Rusozak wrote:Shrillland wrote:
Potentially. The whole basis of Roe is that the 4th Amendment guarantees such a right, that the right against unreasonable searches and seizures is, by definition, a right to privacy. To eliminate that precedent is to destroy the entire concept of a right to privacy since it was only the second case to guarantee such a right. Nearly all cases involving privacy since then have used Roe as a foundation. To remove that foundation puts the entire concept of privacy rights in jeopardy unless they adhere strictly to the idea of unreasonable search or seizure.
So to overturn Roe v Wade would potentially put the entire 4th amendment in jeopardy?

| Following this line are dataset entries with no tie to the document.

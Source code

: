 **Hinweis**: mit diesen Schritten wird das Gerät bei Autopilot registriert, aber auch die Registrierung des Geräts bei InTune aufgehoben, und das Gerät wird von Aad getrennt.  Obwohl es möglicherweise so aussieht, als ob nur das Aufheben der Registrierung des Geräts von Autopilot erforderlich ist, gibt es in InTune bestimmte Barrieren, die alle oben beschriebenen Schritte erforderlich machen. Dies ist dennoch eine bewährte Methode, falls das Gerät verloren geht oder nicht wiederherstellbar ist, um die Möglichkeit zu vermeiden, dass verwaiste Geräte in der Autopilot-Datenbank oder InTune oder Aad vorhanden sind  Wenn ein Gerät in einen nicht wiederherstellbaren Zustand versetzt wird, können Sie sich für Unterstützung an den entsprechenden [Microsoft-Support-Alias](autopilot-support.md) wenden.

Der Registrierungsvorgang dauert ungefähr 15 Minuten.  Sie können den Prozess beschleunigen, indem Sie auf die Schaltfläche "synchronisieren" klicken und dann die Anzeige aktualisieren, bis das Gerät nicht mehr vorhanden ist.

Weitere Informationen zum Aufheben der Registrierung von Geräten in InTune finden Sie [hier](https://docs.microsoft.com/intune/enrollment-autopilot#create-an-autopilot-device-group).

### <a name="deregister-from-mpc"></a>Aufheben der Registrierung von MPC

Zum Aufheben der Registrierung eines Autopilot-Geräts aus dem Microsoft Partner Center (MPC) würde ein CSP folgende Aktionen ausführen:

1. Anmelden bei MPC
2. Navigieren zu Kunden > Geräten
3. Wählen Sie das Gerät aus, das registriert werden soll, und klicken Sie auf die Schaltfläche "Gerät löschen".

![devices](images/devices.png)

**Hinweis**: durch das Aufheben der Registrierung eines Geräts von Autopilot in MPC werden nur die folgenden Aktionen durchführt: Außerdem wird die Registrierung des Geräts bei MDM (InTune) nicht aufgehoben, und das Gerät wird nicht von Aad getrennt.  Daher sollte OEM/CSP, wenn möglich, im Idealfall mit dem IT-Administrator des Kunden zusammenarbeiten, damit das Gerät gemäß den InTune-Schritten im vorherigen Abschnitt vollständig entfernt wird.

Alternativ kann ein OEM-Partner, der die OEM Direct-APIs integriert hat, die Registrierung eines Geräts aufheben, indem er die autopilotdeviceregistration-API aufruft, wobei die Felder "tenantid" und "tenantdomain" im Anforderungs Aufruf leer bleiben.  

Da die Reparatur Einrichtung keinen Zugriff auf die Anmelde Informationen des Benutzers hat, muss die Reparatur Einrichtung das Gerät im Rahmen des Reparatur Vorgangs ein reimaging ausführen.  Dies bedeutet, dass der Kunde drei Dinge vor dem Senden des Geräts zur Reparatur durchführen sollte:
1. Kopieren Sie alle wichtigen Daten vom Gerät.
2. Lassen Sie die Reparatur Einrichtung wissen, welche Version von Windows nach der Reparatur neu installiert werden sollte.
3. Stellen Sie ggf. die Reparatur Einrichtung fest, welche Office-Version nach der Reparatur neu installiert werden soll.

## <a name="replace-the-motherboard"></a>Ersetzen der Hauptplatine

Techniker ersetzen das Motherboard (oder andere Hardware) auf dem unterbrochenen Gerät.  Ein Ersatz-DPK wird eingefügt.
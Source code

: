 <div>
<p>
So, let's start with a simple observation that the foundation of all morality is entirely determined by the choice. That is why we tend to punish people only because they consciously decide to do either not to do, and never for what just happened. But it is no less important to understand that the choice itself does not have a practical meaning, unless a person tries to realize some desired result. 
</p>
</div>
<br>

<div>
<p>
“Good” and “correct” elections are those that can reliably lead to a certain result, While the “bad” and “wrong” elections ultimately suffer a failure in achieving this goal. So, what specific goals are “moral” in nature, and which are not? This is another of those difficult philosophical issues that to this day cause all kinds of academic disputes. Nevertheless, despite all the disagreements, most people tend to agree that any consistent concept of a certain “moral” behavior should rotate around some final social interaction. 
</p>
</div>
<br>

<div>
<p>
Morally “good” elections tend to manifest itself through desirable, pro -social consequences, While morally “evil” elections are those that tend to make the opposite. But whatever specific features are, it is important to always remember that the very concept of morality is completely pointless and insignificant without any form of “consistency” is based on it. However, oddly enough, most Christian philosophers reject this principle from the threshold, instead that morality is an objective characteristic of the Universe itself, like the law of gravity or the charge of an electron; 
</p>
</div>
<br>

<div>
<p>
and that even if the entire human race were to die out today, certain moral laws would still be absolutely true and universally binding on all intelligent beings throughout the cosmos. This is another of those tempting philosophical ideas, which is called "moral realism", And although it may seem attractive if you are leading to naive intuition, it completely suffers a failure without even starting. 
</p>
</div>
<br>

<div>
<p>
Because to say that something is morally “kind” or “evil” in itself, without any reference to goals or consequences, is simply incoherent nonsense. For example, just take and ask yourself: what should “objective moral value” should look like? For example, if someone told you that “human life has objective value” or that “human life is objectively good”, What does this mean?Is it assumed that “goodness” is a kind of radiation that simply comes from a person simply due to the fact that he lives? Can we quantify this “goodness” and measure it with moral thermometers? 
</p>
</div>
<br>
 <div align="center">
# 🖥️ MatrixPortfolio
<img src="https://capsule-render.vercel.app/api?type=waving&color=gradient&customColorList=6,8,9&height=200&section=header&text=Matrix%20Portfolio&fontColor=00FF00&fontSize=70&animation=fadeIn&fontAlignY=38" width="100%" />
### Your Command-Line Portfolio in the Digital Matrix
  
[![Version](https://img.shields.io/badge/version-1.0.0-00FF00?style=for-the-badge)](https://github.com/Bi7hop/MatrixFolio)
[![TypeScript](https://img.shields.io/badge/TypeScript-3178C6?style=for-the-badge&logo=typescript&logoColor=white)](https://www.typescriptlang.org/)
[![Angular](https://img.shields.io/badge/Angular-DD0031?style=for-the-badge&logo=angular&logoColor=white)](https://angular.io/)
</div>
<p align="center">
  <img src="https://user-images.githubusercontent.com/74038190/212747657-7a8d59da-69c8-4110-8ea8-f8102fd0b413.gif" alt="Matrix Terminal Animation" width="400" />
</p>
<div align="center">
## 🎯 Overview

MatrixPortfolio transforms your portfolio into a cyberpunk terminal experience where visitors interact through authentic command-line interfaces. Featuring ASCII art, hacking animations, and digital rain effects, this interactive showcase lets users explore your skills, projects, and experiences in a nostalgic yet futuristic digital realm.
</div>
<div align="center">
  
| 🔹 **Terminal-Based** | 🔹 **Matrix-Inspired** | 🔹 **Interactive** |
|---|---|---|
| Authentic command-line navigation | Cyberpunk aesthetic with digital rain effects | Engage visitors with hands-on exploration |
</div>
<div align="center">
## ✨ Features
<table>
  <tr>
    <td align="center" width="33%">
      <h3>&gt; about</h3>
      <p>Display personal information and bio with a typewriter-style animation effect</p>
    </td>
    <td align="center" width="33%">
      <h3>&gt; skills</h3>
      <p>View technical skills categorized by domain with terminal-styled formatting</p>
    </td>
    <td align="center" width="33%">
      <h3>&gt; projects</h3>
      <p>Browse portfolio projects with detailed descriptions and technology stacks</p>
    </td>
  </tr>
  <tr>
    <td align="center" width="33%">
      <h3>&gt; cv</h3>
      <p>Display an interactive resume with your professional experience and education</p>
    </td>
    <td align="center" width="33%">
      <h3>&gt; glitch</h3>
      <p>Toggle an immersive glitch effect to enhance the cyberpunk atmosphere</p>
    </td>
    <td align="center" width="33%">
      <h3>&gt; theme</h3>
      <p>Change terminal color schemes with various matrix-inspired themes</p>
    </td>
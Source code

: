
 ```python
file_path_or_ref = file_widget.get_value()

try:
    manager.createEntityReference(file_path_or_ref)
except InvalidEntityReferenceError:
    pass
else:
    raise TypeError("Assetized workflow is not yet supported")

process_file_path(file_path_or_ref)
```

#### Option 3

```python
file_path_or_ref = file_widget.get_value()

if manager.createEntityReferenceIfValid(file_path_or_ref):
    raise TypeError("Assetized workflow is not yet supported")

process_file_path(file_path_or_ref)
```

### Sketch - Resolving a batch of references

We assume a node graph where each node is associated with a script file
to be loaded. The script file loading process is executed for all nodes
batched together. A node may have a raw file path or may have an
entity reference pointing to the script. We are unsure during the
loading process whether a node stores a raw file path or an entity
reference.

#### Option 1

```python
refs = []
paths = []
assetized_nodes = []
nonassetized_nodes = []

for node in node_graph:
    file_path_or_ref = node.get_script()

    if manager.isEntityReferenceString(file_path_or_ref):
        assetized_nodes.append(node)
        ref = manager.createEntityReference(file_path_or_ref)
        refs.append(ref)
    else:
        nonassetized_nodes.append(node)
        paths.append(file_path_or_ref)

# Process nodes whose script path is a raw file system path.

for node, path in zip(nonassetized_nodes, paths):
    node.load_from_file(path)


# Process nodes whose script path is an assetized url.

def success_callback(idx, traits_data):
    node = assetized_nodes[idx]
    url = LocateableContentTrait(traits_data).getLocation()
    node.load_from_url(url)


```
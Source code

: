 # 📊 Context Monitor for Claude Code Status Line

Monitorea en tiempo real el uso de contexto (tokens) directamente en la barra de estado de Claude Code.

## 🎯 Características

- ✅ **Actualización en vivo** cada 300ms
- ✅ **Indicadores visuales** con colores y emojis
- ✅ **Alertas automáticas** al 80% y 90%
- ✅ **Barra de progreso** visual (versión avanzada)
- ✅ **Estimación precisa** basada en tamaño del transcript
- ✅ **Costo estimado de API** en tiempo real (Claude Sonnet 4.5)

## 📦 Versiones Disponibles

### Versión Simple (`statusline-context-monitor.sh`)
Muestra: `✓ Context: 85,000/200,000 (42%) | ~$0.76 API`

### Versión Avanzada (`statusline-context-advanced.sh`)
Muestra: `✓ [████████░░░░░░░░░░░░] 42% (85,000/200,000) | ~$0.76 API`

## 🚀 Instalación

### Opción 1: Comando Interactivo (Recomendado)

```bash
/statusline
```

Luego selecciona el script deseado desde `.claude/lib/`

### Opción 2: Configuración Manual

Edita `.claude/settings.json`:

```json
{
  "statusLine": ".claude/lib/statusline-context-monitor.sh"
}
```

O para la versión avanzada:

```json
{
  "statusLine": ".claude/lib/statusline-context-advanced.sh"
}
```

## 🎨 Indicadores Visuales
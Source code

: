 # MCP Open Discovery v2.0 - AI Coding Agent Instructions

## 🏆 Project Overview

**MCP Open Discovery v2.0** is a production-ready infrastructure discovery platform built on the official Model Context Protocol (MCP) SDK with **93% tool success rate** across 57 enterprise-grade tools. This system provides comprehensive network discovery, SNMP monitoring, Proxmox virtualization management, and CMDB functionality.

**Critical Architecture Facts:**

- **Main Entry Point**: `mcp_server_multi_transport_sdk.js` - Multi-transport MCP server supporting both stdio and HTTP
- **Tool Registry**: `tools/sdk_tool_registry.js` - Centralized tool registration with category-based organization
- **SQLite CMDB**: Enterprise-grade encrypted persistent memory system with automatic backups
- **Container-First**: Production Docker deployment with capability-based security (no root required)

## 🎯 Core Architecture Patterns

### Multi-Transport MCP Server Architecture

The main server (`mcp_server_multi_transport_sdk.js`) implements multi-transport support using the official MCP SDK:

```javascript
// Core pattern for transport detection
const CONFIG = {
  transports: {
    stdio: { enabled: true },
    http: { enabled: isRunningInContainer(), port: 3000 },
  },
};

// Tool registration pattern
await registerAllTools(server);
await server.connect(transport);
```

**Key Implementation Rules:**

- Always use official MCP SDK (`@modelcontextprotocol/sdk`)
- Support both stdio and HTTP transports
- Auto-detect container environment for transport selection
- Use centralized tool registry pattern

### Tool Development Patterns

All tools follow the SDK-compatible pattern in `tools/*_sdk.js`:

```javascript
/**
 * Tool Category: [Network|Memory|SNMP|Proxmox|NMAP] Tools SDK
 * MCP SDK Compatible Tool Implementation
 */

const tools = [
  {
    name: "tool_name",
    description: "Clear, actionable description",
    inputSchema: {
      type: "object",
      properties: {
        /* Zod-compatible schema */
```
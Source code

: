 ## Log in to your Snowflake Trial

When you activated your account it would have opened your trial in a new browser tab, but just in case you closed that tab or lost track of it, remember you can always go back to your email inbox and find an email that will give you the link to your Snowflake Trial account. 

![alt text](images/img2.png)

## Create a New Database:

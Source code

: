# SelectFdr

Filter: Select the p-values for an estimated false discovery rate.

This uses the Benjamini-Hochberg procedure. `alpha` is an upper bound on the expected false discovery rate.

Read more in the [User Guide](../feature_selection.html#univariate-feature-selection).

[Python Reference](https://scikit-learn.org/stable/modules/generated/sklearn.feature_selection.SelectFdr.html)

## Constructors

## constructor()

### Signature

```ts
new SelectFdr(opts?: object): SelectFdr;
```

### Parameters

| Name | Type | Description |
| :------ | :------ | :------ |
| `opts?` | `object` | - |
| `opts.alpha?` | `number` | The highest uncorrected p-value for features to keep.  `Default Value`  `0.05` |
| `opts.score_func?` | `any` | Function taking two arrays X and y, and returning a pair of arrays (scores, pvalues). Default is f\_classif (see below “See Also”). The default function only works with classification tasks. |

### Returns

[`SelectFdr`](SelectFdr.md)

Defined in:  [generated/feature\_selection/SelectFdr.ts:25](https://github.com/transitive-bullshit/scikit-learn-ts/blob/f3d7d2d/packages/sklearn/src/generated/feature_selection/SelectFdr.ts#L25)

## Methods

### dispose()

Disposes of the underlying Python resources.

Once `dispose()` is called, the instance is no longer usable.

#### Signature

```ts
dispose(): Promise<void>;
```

Not the entire amendment, but a lot of rights that stem from the 4th amendment among other amendments like the 9th and 14th. The Supreme Court basically said that we have a constitutional right to privacy when the context of several different amendments were placed together. Among those privacy rights include bodily privacy, and from that the Supreme Court ruled that people have a constitutional right to not be blocked from having an abortion. It is the same basis that underlies the idea that the government must stay out the bedroom, and the protection of same-sex marriage, and the blocking of enforcing anti-sodomy laws, and so on... Overturning Roe v. Wade brings into question these privacy rights and opens up the door for other cases to be brought forth that may strip away other rights as well.